Notre compréhension de Jésus de Nazareth a beaucoup évolué en 2000 ans et l’incompréhension de notre langage chrétien actuel par les Juifs ne peut pas nous faire penser trop rapidement que c’est le Christ et l’Évangile qui sont nécessairement réellement rejetés.
Au-delà des langages et des difficultés intellectuelles que les mots génèrent, que savons-nous de l’amour réel dans le cœur des Juifs ? Qu’en sera-t-il à l’heure de la rencontre avec le Christ au-delà de la mort ?
Que savons-nous d’ailleurs davantage de l’amour réel dans le cœur de nombreux baptisés ?
Le jugement dernier (le vrai jugement ultime de chacun) s’annonce plein de surprises, selon l’enseignement du Christ lui-même.
La conversion du peuple juif à la fin de l’histoire humaine reste largement un mystère, mais, ce qui demeure, c’est l’élection et la vocation irrévocables d’un petit nombre qui continue, à travers les siècles, à adorer Dieu selon les paroles de l’alliance enseignées par Moïse.

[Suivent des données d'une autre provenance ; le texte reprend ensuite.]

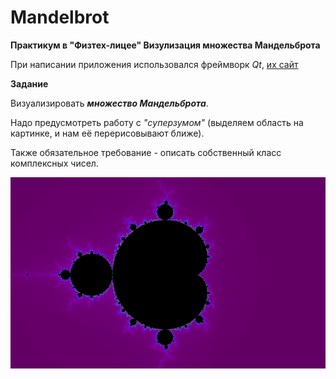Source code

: # Mandelbrot
__Практикум в "Физтех-лицее" Визулизация множества Мандельброта__

При написании приложения использовался фреймворк _Qt_, [их сайт](https://www.qt.io/)

__Задание__

Визуализировать ___множество Мандельброта___.

Надо предусмотреть работу с _"cуперзумом"_ (выделяем область на картинке, и нам её перерисовывают ближе).

Также обязательное требование - описать собственный класс комплексных чисел.

![](Множество_Мандельброта.png)
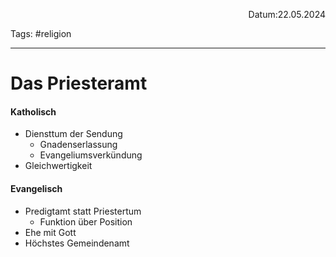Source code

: <p align="right">Datum:22.05.2024</p>

Tags: #religion 

---

# Das Priesteramt

#### Katholisch
- Diensttum der Sendung
	- Gnadenserlassung
	- Evangeliumsverkündung
- Gleichwertigkeit

#### Evangelisch
- Predigtamt statt Priestertum
	- Funktion über Position
- Ehe mit Gott
- Höchstes Gemeindenamt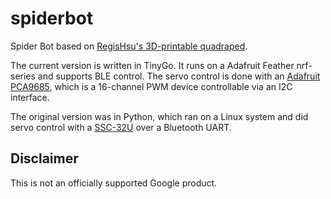 # spiderbot

Spider Bot based on [RegisHsu's 3D-printable quadraped](https://www.instructables.com/id/DIY-Spider-RobotQuad-robot-Quadruped/).

The current version is written in TinyGo. It runs on a Adafruit Feather nrf-series and supports BLE control. The servo control is done with an [Adafruit PCA9685](https://learn.adafruit.com/16-channel-pwm-servo-driver), which is a 16-channel PWM device controllable via an I2C interface.

The original version was in Python, which ran on a Linux system and did servo control with a [SSC-32U](http://www.lynxmotion.com/p-1032-ssc-32u-usb-servo-controller.aspx) over a Bluetooth UART.

## Disclaimer

This is not an officially supported Google product.
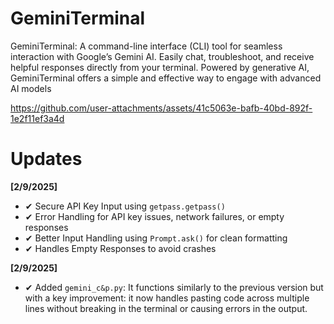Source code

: # GeminiTerminal
GeminiTerminal: A command-line interface (CLI) tool for seamless interaction with Google’s Gemini AI. Easily chat, troubleshoot, and receive helpful responses directly from your terminal. Powered by generative AI, GeminiTerminal offers a simple and effective way to engage with advanced AI models



https://github.com/user-attachments/assets/41c5063e-bafb-40bd-892f-1e2f11ef3a4d

# Updates

**[2/9/2025]**
- ✔ Secure API Key Input using `getpass.getpass()`
- ✔ Error Handling for API key issues, network failures, or empty responses
- ✔ Better Input Handling using `Prompt.ask()` for clean formatting
- ✔ Handles Empty Responses to avoid crashes

**[2/9/2025]**
- ✔ Added `gemini_c&p.py`: It functions similarly to the previous version but with a key improvement: it now handles pasting code across multiple lines without breaking in the terminal or causing errors in the output.
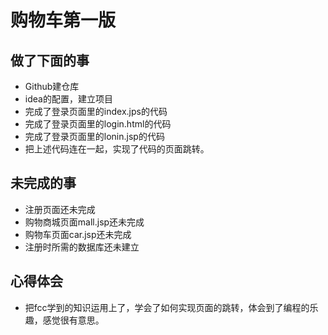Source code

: # 购物车第一版
## 做了下面的事
- Github建仓库
- idea的配置，建立项目
- 完成了登录页面里的index.jps的代码
- 完成了登录页面里的login.html的代码
- 完成了登录页面里的lonin.jsp的代码
- 把上述代码连在一起，实现了代码的页面跳转。
## 未完成的事
- 注册页面还未完成
- 购物商城页面mall.jsp还未完成
- 购物车页面car.jsp还未完成
- 注册时所需的数据库还未建立
## 心得体会
- 把fcc学到的知识运用上了，学会了如何实现页面的跳转，体会到了编程的乐趣，感觉很有意思。
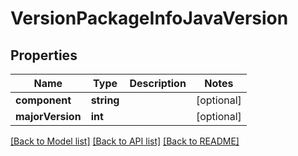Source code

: # VersionPackageInfoJavaVersion

## Properties
Name | Type | Description | Notes
------------ | ------------- | ------------- | -------------
**component** | **string** |  | [optional] 
**majorVersion** | **int** |  | [optional] 

[[Back to Model list]](../README.md#documentation-for-models) [[Back to API list]](../README.md#documentation-for-api-endpoints) [[Back to README]](../README.md)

Aujourd’hui, nous proclamons certes une alliance nouvelle fondée sur la mort et la résurrection du Christ qui noue un lien nouveau entre Dieu et les hommes, mais il nous reste encore à découvrir tout ce que Dieu peut encore nous apporter et nous donner par le peuple d’Israël qui n’a pas fini de nous enrichir des bénédictions que Dieu déverse par ce peuple si cher à son cœur.
Israël n’est pas «
ancien » ou «
remplacé ». Il reste aujourd’hui comme hier, le peuple béni et vivant par une alliance éternelle, irrévocable.